1

En cuanto a mí… estoy acabado.

Esas palabras resonaban en la mente de Hari. Se le pegaban, como la gruesa manta que su cuidador seguía alisándole sobre las piernas, aunque hacía un día caluroso en los jardines imperiales.

Estoy acabado.

La implacable frase era su compañera inseparable.

… acabado.

Delante de Hari Seldon se recortaban las montañas de Shoufeen Woods, una agreste porción de los terrenos del Palacio Imperial donde plantas y animalillos de toda la galaxia se mezclaban en completo desorden, tropezando y extendiéndose sin barreras. Los altos árboles incluso bloqueaban de la visión el contorno, siempre presente, de las torres de metal. El poderoso mundo-ciudad que rodeaba esta pequeña isla-bosque.

Trantor.

Si entrecerraba los ojos, casi podía fingir que se hallaba en un planeta distinto… un planeta que no hubiera sido arrasado y sometido al servicio del Imperio Galáctico de la Humanidad.

El bosque molestaba a Hari. Su total ausencia de líneas rectas parecía perversa, un tumulto verdoso que desafiaba cualquier esfuerzo por descifrarlo o decodificarlo. Las geometrías resultaban impredecibles, incluso caóticas.

Mentalmente, se dirigió al caos, tan vibrante y falto de disciplina. Le habló como a un igual.
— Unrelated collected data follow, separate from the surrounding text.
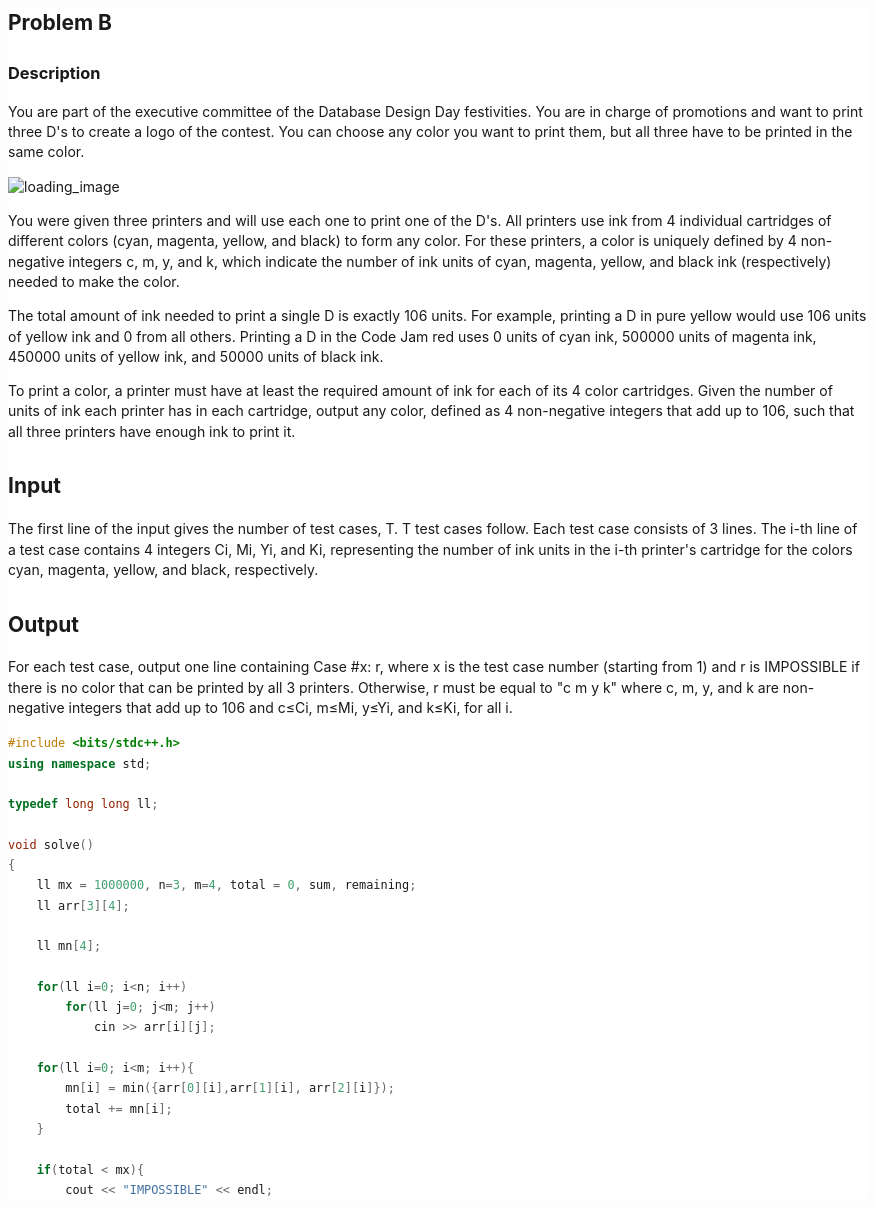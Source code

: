 ## Problem B

### Description

You are part of the executive committee of the Database Design Day festivities. You are in charge of promotions and want to print three D's to create a logo of the contest. You can choose any color you want to print them, but all three have to be printed in the same color.

![loading_image](https://codejam.googleapis.com/dashboard/get_file/AQj_6U1cdSOY7WiKnEIm4EtiJyBgZdflL0gjG2oEiBAUuAtPBJtBjuu9BJSLJBrFb4K43rU9/3d_printing.png)

You were given three printers and will use each one to print one of the D's. All printers use ink from 4 individual cartridges of different colors (cyan, magenta, yellow, and black) to form any color. For these printers, a color is uniquely defined by 4 non-negative integers c, m, y, and k, which indicate the number of ink units of cyan, magenta, yellow, and black ink (respectively) needed to make the color.

The total amount of ink needed to print a single D is exactly 106 units. For example, printing a D in pure yellow would use 106 units of yellow ink and 0 from all others. Printing a D in the Code Jam red uses 0 units of cyan ink, 500000 units of magenta ink, 450000 units of yellow ink, and 50000 units of black ink.

To print a color, a printer must have at least the required amount of ink for each of its 4 color cartridges. Given the number of units of ink each printer has in each cartridge, output any color, defined as 4 non-negative integers that add up to 106, such that all three printers have enough ink to print it.

## Input

The first line of the input gives the number of test cases, T. T test cases follow. Each test case consists of 3 lines. The i-th line of a test case contains 4 integers Ci, Mi, Yi, and Ki, representing the number of ink units in the i-th printer's cartridge for the colors cyan, magenta, yellow, and black, respectively.

## Output

For each test case, output one line containing Case #x: r, where x is the test case number (starting from 1) and r is IMPOSSIBLE if there is no color that can be printed by all 3 printers. Otherwise, r must be equal to "c m y k" where c, m, y, and k are non-negative integers that add up to 106 and c≤Ci, m≤Mi, y≤Yi, and k≤Ki, for all i.

```cpp
#include <bits/stdc++.h>
using namespace std;

typedef long long ll;

void solve()
{
    ll mx = 1000000, n=3, m=4, total = 0, sum, remaining;
    ll arr[3][4];

    ll mn[4];
    
    for(ll i=0; i<n; i++)
        for(ll j=0; j<m; j++)
            cin >> arr[i][j];

    for(ll i=0; i<m; i++){
        mn[i] = min({arr[0][i],arr[1][i], arr[2][i]});
        total += mn[i];
    }

    if(total < mx){
        cout << "IMPOSSIBLE" << endl;
```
Su gran enemigo.

Toda mi vida he luchado contra ti, usando las matemáticas para vencer la vasta complejidad de la naturaleza. Con las herramientas de la psicohistoria sondeé las matrices de la sociedad humana, arrancando orden a esa compleja maraña. Y cuando mis victorias siguieron pareciendo incompletas, usé la política y los engaños para combatir la incertidumbre, tratándote como si fueras un enemigo que tuviera delante.

Entonces, ¿por qué ahora, en mi momento de supuesto triunfo, te oigo llamarme? ¿A ti, caos, mi viejo enemigo?

La respuesta de Hari fue la misma frase que seguía hilvanando sus pensamientos.

Porque estoy acabado.

Acabado como matemático.

Había pasado más de un año desde la última vez que Stettin Palver o Gaal Dornick o cualquier otro miembro de los Cincuenta consultaron a Hari una permutación seria o una revisión del «Plan Seldon». Su respeto y reverencia hacia él no habían cambiado. Pero sus urgentes tareas los mantenían ocupados. Además, cualquiera se daba cuenta de que su mente ya no tenía habilidad para hacer malabarismos con una miríada de abstracciones al mismo tiempo. Hacían falta la agilidad mental, la concentración y la arrogancia de un hombre más joven para desafiar los algoritmos hiperdimensionales de la psicohistoria. Sus sucesores, escogidos entre las mejores mentes de veinticinco millones de mundos, tenían todas esas cualidades en abundancia.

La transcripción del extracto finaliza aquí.